Chaque semaine, on vous invite à lire une nouveauté, un classique ou un livre à redécouvrir.
L’Archipel d’une autre vie d’Andreï Makine
Si l’on ne peut réduire l’œuvre d’Andreï Makine à son tropisme russe, l’écrivain, né en Sibérie en 1957, naturalisé français et devenu académicien, revient régulièrement au pays de ses origines. En témoigne parmi d’autres le remarquable L’Archipel d’une autre vie publié en 2016. URSS, début des années soixante, un adolescent de quatorze ans quitte son orphelinat, situé en Sibérie centrale et accueillant des enfants dont les parents ont disparu dans les camps, pour suivre une formation de géodésiste dans une petite localité perdue de l’Extrême-Orient. Un jour, il guette un mystérieux trappeur dans la taïga, mais celui-ci le surprend. L’homme, Pavel Gartsev, va alors raconter au jeune garçon l’étrange traque à laquelle il participa dans cette même région en 1952. Tandis que des soldats s’entraînent à une hypothétique guerre atomique, un groupe est constitué autour de Louskass, représentant du contre-espionnage militaire, afin de rattraper un prisonnier s’étant évadé d’un camp. Louskass, Boutov, Ratinsky, Vassine et Gartsev partent donc à la poursuite de ce fugitif qui pourrait être un ancien nazi, un agent de l’Ouest ou simplement un détenu politique. Il doit être pris vivant, ramené au camp et subir une punition exemplaire.
Mais la traque dans la taïga leur réserve de nombreuses surprises.
L’Archipel d’une autre vie prend d’abord l’allure d’une classique chasse à l’homme et Andreï Makine entraîne le lecteur dans une sorte de western moderne. La nature et les éléments sont les premiers ennemis de cette petite troupe dont chacun des membres poursuit ses propres objectifs. Ces hommes ont aussi leurs secrets, vivent avec des fantômes. Certains doivent renoncer à la mission, le fugitif semble se jouer d’eux et il n’est pas celui que l’on croyait…
Passage de témoin
Sans perdre sa tension et sa dimension épique, le western de Makine devient fable. À l’instar du fugitif, l’auteur du Testament français, prix Goncourt 1995, brouille les pistes, mêle la grande Histoire et les destinées de ses personnages.
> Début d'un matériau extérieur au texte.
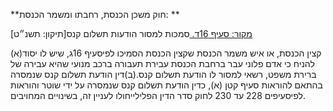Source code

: **חוק משכן הכנסת, רחבתו ומשמר הכנסת: **

[מקור: סעיף 16ד. ](https://he.wikisource.org/wiki/חוק_משכן_הכנסת,_רחבתו_ומשמר_הכנסת#סעיף_16ד)
סמכות למסור הודעות תשלום קנס[תיקון: תשנ״ט]

(א)קצין הכנסת, או איש משמר הכנסת שקצין הכנסת הסמיכו לפיסעיף 16ג, שיש לו יסוד להניח כי אדם פלוני עבר ברחבת הכנסת עבירת תעבורה ברכב מנועי שהיא עבירה של ברירת משפט, רשאי למסור לו הודעת תשלום קנס.(ב)דין הודעת תשלום קנס שנמסרה בהתאם להוראות סעיף קטן (א), כדין הודעת תשלום קנס שנמסרה על ידי שוטר והוראות לפיסעיפים 228 עד 230 לחוק סדר הדין הפלילייחולו לעניין זה, בשינויים המחויבים.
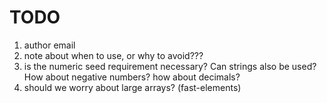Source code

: TODO
====

1. author email
2. note about when to use, or why to avoid???
3. is the numeric seed requirement necessary? Can strings also be used? How about negative numbers? how about decimals?
4. should we worry about large arrays? (fast-elements)

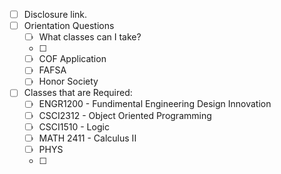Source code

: - [ ] Disclosure link.
- [ ] Orientation Questions
	- [ ] What classes can I take?
	- [ ] 
	- [ ] COF Application
	- [ ] FAFSA
	- [ ] Honor Society
- [ ] Classes that are Required:
	- [ ] ENGR1200 - Fundimental Engineering Design Innovation
	- [ ] CSCI2312 - Object Oriented Programming
	- [ ] CSCI1510 - Logic
	- [ ] MATH 2411 - Calculus II
	- [ ] PHYS
	- [ ] 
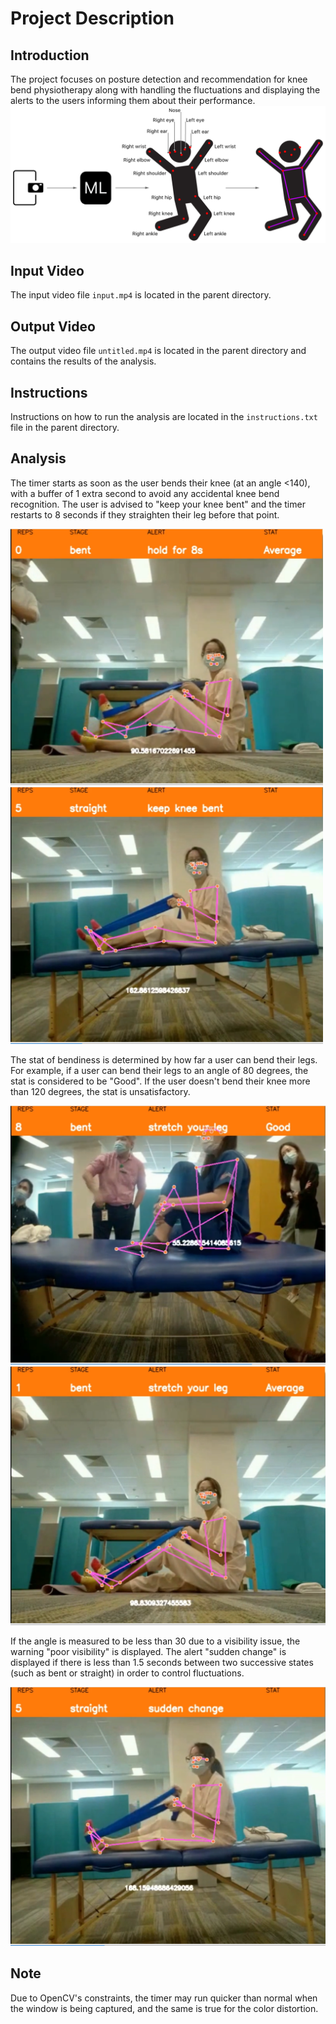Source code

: # Project Description

## Introduction
The project focuses on posture detection and recommendation for knee bend physiotherapy along with handling the fluctuations and displaying the alerts to the users informing them about their performance.
![logo](/assets/logo.png)


## Input Video
The input video file `input.mp4` is located in the parent directory.


## Output Video
The output video file `untitled.mp4` is located in the parent directory and contains the results of the analysis.

## Instructions
Instructions on how to run the analysis are located in the `instructions.txt` file in the parent directory.

## Analysis
The timer starts as soon as the user bends their knee (at an angle <140), with a buffer of 1 extra second to avoid any accidental knee bend recognition. The user is advised to "keep your knee bent" and the timer restarts to 8 seconds if they straighten their leg before that point.
<p float="left">
  <img src="/assets/firstimage.png" width="500"/>
  <img src="/assets/secondimage.png" width="500"/>
</p>



The stat of bendiness is determined by how far a user can bend their legs. For example, if a user can bend their legs to an angle of 80 degrees, the stat is considered to be "Good". If the user doesn't bend their knee more than 120 degrees, the stat is unsatisfactory.

![Third Image](/assets/thirdimage.png)
![Fifth Image](/assets/fifth.png)

If the angle is measured to be less than 30 due to a visibility issue, the warning "poor visibility" is displayed. The alert "sudden change" is displayed if there is less than 1.5 seconds between two successive states (such as bent or straight) in order to control fluctuations.

![Fourth Image](/assets/fourthimage.png)

## Note
Due to OpenCV's constraints, the timer may run quicker than normal when the window is being captured, and the same is true for the color distortion.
La seconde guerre, le communisme, le Goulag, le péril atomique, la mondialisation : quels que soient l’époque et le motif, les hommes ne changent pas. La violence, l’envie, la haine, la sauvagerie guident leurs pas. Sauf chez ceux qui réussissent à fuir pour gagner « une autre vie » loin des masses encasernées de gré ou de force. Dédié aux « destins qui s’opposaient à tout ce que convoitaient les humains » et aux derniers hommes libres, L’Archipel d’une autre vie est l’éblouissante histoire d’une initiation et d’un passage de témoin.